Pipeline for Fully Convolutional SyncNet (FCN-SyncNet) AV Sync Detection
=======================================================================

This script demonstrates how to use the improved StreamSyncFCN model for audio-video synchronization detection on video files or streams.
It handles preprocessing, buffering, and model inference, and outputs sync offset/confidence for each input.

Usage:
    python run_fcn_pipeline.py --video path/to/video.mp4 [--pretrained path/to/weights] [--window_size 25] [--stride 5] [--buffer_size 100] [--use_attention] [--trace]

Requirements:
    - Python 3.x
    - PyTorch
    - OpenCV
    - ffmpeg (installed and in PATH)
    - python_speech_features
    - numpy, scipy
    - SyncNetModel_FCN.py in the same directory or PYTHONPATH

Author: R V Abhishek
"""

import argparse
from SyncNetModel_FCN import StreamSyncFCN
import os


def main():
    parser = argparse.ArgumentParser(description="FCN SyncNet AV Sync Pipeline")
    parser.add_argument('--video', type=str, help='Path to input video file')
    parser.add_argument('--folder', type=str, help='Path to folder containing video files (batch mode)')
    parser.add_argument('--pretrained', type=str, default=None, help='Path to pretrained SyncNet weights (optional)')
    parser.add_argument('--window_size', type=int, default=25, help='Frames per window (default: 25)')
    parser.add_argument('--stride', type=int, default=5, help='Window stride (default: 5)')
    parser.add_argument('--buffer_size', type=int, default=100, help='Temporal buffer size (default: 100)')
    parser.add_argument('--use_attention', action='store_true', help='Use attention model (default: False)')
    parser.add_argument('--trace', action='store_true', help='Return per-window trace (default: False)')
    parser.add_argument('--temp_dir', type=str, default='temp', help='Temporary directory for audio extraction')
    parser.add_argument('--target_size', type=int, nargs=2, default=[112, 112], help='Target video frame size (HxW)')
    parser.add_argument('--realtime', action='store_true', help='Enable real-time mode (minimal checks/logging)')
    parser.add_argument('--keep_temp', action='store_true', help='Keep temporary files for debugging (default: False)')
    parser.add_argument('--summary', action='store_true', help='Print summary statistics for batch mode (default: False)')
    args = parser.parse_args()

    logger = Logger(realtime=args.realtime)
    # Buffer/latency awareness and user guidance
    frame_rate = 25  # Default, can be parameterized if needed
    effective_latency_frames = args.window_size + (args.buffer_size - 1) * args.stride
    effective_latency_sec = effective_latency_frames / frame_rate
    if not args.realtime:
        logger.info("")
        logger.info("Buffer/Latency Settings:")
        logger.info(f"  Window size: {args.window_size} frames")
        logger.info(f"  Stride: {args.stride} frames")
        logger.info(f"  Buffer size: {args.buffer_size} windows")
        logger.info(f"  Effective latency: {effective_latency_frames} frames (~{effective_latency_sec:.2f} sec @ {frame_rate} FPS)")
        if effective_latency_sec > 2.0:
            logger.warning("High effective latency.

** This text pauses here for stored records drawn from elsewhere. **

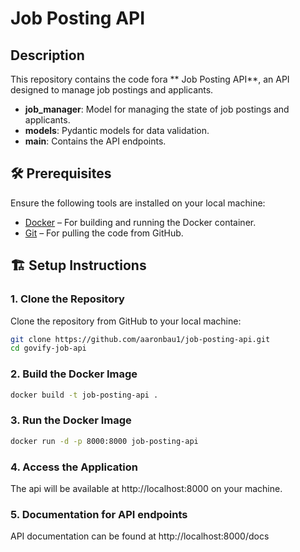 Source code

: # Job Posting API

## Description

This repository contains the code fora ** Job Posting API**, an API designed to manage job postings and applicants.

- **job_manager**: Model for managing the state of job postings and applicants.
- **models**: Pydantic models for data validation.
- **main**: Contains the API endpoints.

## 🛠 Prerequisites

Ensure the following tools are installed on your local machine:

- [Docker](https://www.docker.com/products/docker-desktop) – For building and running the Docker container.
- [Git](https://git-scm.com/) – For pulling the code from GitHub.

## 🏗 Setup Instructions

### 1️. Clone the Repository

Clone the repository from GitHub to your local machine:

```bash
git clone https://github.com/aaronbau1/job-posting-api.git
cd govify-job-api
```

### 2. Build the Docker Image
```bash
docker build -t job-posting-api .
```

### 3. Run the Docker Image
```bash
docker run -d -p 8000:8000 job-posting-api
```

### 4. Access the Application
The api will be available at http://localhost:8000 on your machine. 

### 5. Documentation for API endpoints
API documentation can be found at http://localhost:8000/docs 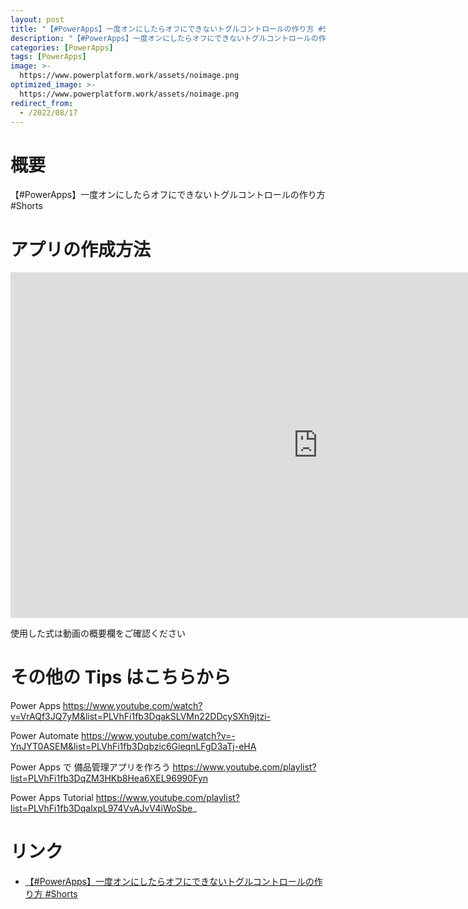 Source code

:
 ```yaml
---
layout: post
title: "【#PowerApps】一度オンにしたらオフにできないトグルコントロールの作り方 #Shorts"
description: "【#PowerApps】一度オンにしたらオフにできないトグルコントロールの作り方 #Shortsを動画で分かりやすく解説"
categories: [PowerApps]
tags: [PowerApps]
image: >-
  https://www.powerplatform.work/assets/noimage.png
optimized_image: >-
  https://www.powerplatform.work/assets/noimage.png
redirect_from:
  - /2022/08/17
---
```



#  概要

【#PowerApps】一度オンにしたらオフにできないトグルコントロールの作り方 #Shorts


# アプリの作成方法

<iframe width="983" height="553" src="https://www.youtube.com/embed/KiQt7uAU6AA" title="YouTube video player" frameborder="0" allow="accelerometer; autoplay; clipboard-write; encrypted-media; gyroscope; picture-in-picture" allowfullscreen></iframe>


使用した式は動画の概要欄をご確認ください


# その他の Tips はこちらから

Power Apps
https://www.youtube.com/watch?v=VrAQf3JQ7yM&list=PLVhFi1fb3DqakSLVMn22DDcySXh9jtzi- 

Power Automate
https://www.youtube.com/watch?v=-YnJYT0ASEM&list=PLVhFi1fb3Dqbzic6GieqnLFgD3aTj-eHA

Power Apps で 備品管理アプリを作ろう
https://www.youtube.com/playlist?list=PLVhFi1fb3DqZM3HKb8Hea6XEL96990Fyn

Power Apps Tutorial
https://www.youtube.com/playlist?list=PLVhFi1fb3DqalxpL974VvAJvV4iWoSbe_

# リンク


- [【#PowerApps】一度オンにしたらオフにできないトグルコントロールの作り方 #Shorts](https://www.youtube.com/watch?v=KiQt7uAU6AA)

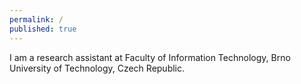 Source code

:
 ```yaml
---
permalink: /
published: true
---
```

I am a research assistant at Faculty of Information Technology, Brno University of Technology, Czech Republic. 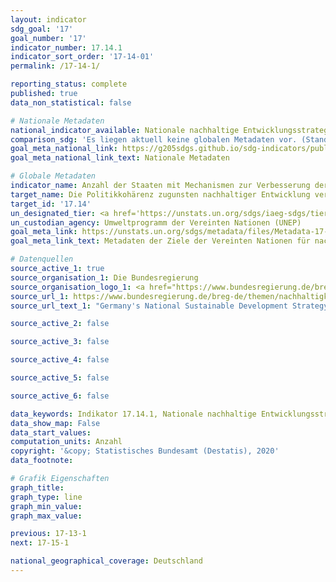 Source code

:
 ```yaml
---
layout: indicator
sdg_goal: '17'
goal_number: '17'
indicator_number: 17.14.1
indicator_sort_order: '17-14-01'
permalink: /17-14-1/

reporting_status: complete
published: true
data_non_statistical: false

# Nationale Metadaten
national_indicator_available: Nationale nachhaltige Entwicklungsstrategie
comparison_sdg: 'Es liegen aktuell keine globalen Metadaten vor. (Stand: 08/2020)'
goal_meta_national_link: https://g205sdgs.github.io/sdg-indicators/public/MetaDe/17.14.1.pdf
goal_meta_national_link_text: Nationale Metadaten

# Globale Metadaten
indicator_name: Anzahl der Staaten mit Mechanismen zur Verbesserung der Politikkohärenz bezogen auf nachhaltige Entwicklung
target_name: Die Politikkohärenz zugunsten nachhaltiger Entwicklung verbessern
target_id: '17.14'
un_designated_tier: <a href='https://unstats.un.org/sdgs/iaeg-sdgs/tier-classification/' title='Klicken Sie hier um weitere Informationen zur UN-Tier-Klassifikation zu erhalten.'>Tier II</a>
un_custodian_agency: Umweltprogramm der Vereinten Nationen (UNEP)
goal_meta_link: https://unstats.un.org/sdgs/metadata/files/Metadata-17-14-01.pdf
goal_meta_link_text: Metadaten der Ziele der Vereinten Nationen für nachhaltige Entwicklung

# Datenquellen
source_active_1: true
source_organisation_1: Die Bundesregierung
source_organisation_logo_1: <a href="https://www.bundesregierung.de/breg-de"><img src="https://g205sdgs.github.io/sdg-indicators/public/OrgImgDe/bundesregierung.png" alt="Logo bundesregierung" style="height:60px; width:148px"/></a>
source_url_1: https://www.bundesregierung.de/breg-de/themen/nachhaltigkeitspolitik/berichte-und-reden/berichte-der-bundesregierung-418550
source_url_text_1: "Germany's National Sustainable Development Strategy"

source_active_2: false

source_active_3: false

source_active_4: false

source_active_5: false

source_active_6: false

data_keywords: Indikator 17.14.1, Nationale nachhaltige Entwicklungsstrategie, Umweltprogramm der Vereinten Nationen (UNEP)
data_show_map: False
data_start_values: 
computation_units: Anzahl
copyright: '&copy; Statistisches Bundesamt (Destatis), 2020'
data_footnote: 

# Grafik Eigenschaften
graph_title: 
graph_type: line
graph_min_value: 
graph_max_value: 

previous: 17-13-1
next: 17-15-1

national_geographical_coverage: Deutschland
---
```


<span></span>
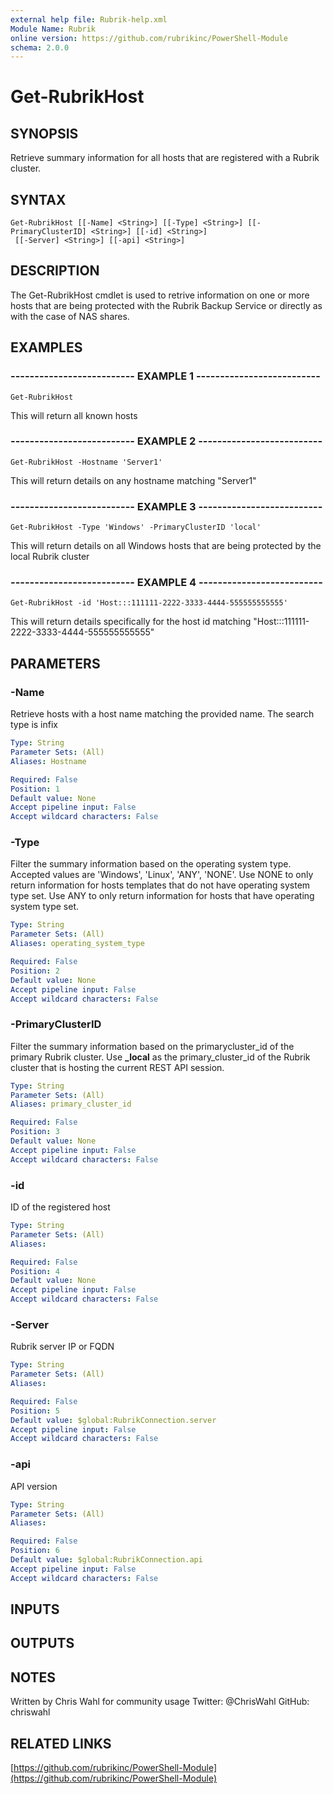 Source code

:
 ```yaml
---
external help file: Rubrik-help.xml
Module Name: Rubrik
online version: https://github.com/rubrikinc/PowerShell-Module
schema: 2.0.0
---
```


# Get-RubrikHost

## SYNOPSIS
Retrieve summary information for all hosts that are registered with a Rubrik cluster.

## SYNTAX

```
Get-RubrikHost [[-Name] <String>] [[-Type] <String>] [[-PrimaryClusterID] <String>] [[-id] <String>]
 [[-Server] <String>] [[-api] <String>]
```

## DESCRIPTION
The Get-RubrikHost cmdlet is used to retrive information on one or more hosts that are being protected with the Rubrik Backup Service or directly as with the case of NAS shares.

## EXAMPLES

### -------------------------- EXAMPLE 1 --------------------------
```
Get-RubrikHost
```

This will return all known hosts

### -------------------------- EXAMPLE 2 --------------------------
```
Get-RubrikHost -Hostname 'Server1'
```

This will return details on any hostname matching "Server1"

### -------------------------- EXAMPLE 3 --------------------------
```
Get-RubrikHost -Type 'Windows' -PrimaryClusterID 'local'
```

This will return details on all Windows hosts that are being protected by the local Rubrik cluster

### -------------------------- EXAMPLE 4 --------------------------
```
Get-RubrikHost -id 'Host:::111111-2222-3333-4444-555555555555'
```

This will return details specifically for the host id matching "Host:::111111-2222-3333-4444-555555555555"

## PARAMETERS

### -Name
Retrieve hosts with a host name matching the provided name.
The search type is infix

```yaml
Type: String
Parameter Sets: (All)
Aliases: Hostname

Required: False
Position: 1
Default value: None
Accept pipeline input: False
Accept wildcard characters: False
```

### -Type
Filter the summary information based on the operating system type.
Accepted values are 'Windows', 'Linux', 'ANY', 'NONE'.
Use NONE to only return information for hosts templates that do not have operating system type set.
Use ANY to only return information for hosts that have operating system type set.

```yaml
Type: String
Parameter Sets: (All)
Aliases: operating_system_type

Required: False
Position: 2
Default value: None
Accept pipeline input: False
Accept wildcard characters: False
```

### -PrimaryClusterID
Filter the summary information based on the primarycluster_id of the primary Rubrik cluster.
Use **_local** as the primary_cluster_id of the Rubrik cluster that is hosting the current REST API session.

```yaml
Type: String
Parameter Sets: (All)
Aliases: primary_cluster_id

Required: False
Position: 3
Default value: None
Accept pipeline input: False
Accept wildcard characters: False
```

### -id
ID of the registered host

```yaml
Type: String
Parameter Sets: (All)
Aliases: 

Required: False
Position: 4
Default value: None
Accept pipeline input: False
Accept wildcard characters: False
```

### -Server
Rubrik server IP or FQDN

```yaml
Type: String
Parameter Sets: (All)
Aliases: 

Required: False
Position: 5
Default value: $global:RubrikConnection.server
Accept pipeline input: False
Accept wildcard characters: False
```

### -api
API version

```yaml
Type: String
Parameter Sets: (All)
Aliases: 

Required: False
Position: 6
Default value: $global:RubrikConnection.api
Accept pipeline input: False
Accept wildcard characters: False
```

## INPUTS

## OUTPUTS

## NOTES
Written by Chris Wahl for community usage
Twitter: @ChrisWahl
GitHub: chriswahl

## RELATED LINKS

[https://github.com/rubrikinc/PowerShell-Module](https://github.com/rubrikinc/PowerShell-Module)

Consider reducing buffer size or stride for real-time applications.")

    import shutil
    import glob
    import csv
    temp_cleanup_needed = not args.keep_temp

    def process_one_video(video_path):
        # Real-time compatible input quality checks (sample only first few frames/samples, or skip if --realtime)
        if not args.realtime:
            import numpy as np
            def check_video_audio_quality_realtime(video_path, temp_dir, target_size):
                # Check first few video frames
                import cv2
                cap = cv2.VideoCapture(video_path)
                frame_count = 0
                max_check = 10
                while frame_count < max_check:
                    ret, frame = cap.read()
                    if not ret:
                        break
                    frame_count += 1
                cap.release()
                if frame_count < 3:
                    logger.warning(f"Very few video frames extracted in first {max_check} frames ({frame_count}). Results may be unreliable.")

                # Check short audio segment
                import subprocess, os
                audio_path = os.path.join(temp_dir, 'temp_audio.wav')
                cmd = ['ffmpeg', '-y', '-i', video_path, '-ac', '1', '-ar', '16000', '-vn', '-t', '0.5', '-acodec', 'pcm_s16le', audio_path]
                try:
                    subprocess.run(cmd, stdout=subprocess.DEVNULL, stderr=subprocess.DEVNULL, check=True)
                    from scipy.io import wavfile
                    sr, audio = wavfile.read(audio_path)
                    if np.abs(audio).mean() < 1e-2:
                        logger.warning("Audio appears to be silent or very low energy in first 0.5s. Results may be unreliable.")
                except Exception:
                    logger.warning("Could not extract audio for quality check.")
                if os.path.exists(audio_path):
                    os.remove(audio_path)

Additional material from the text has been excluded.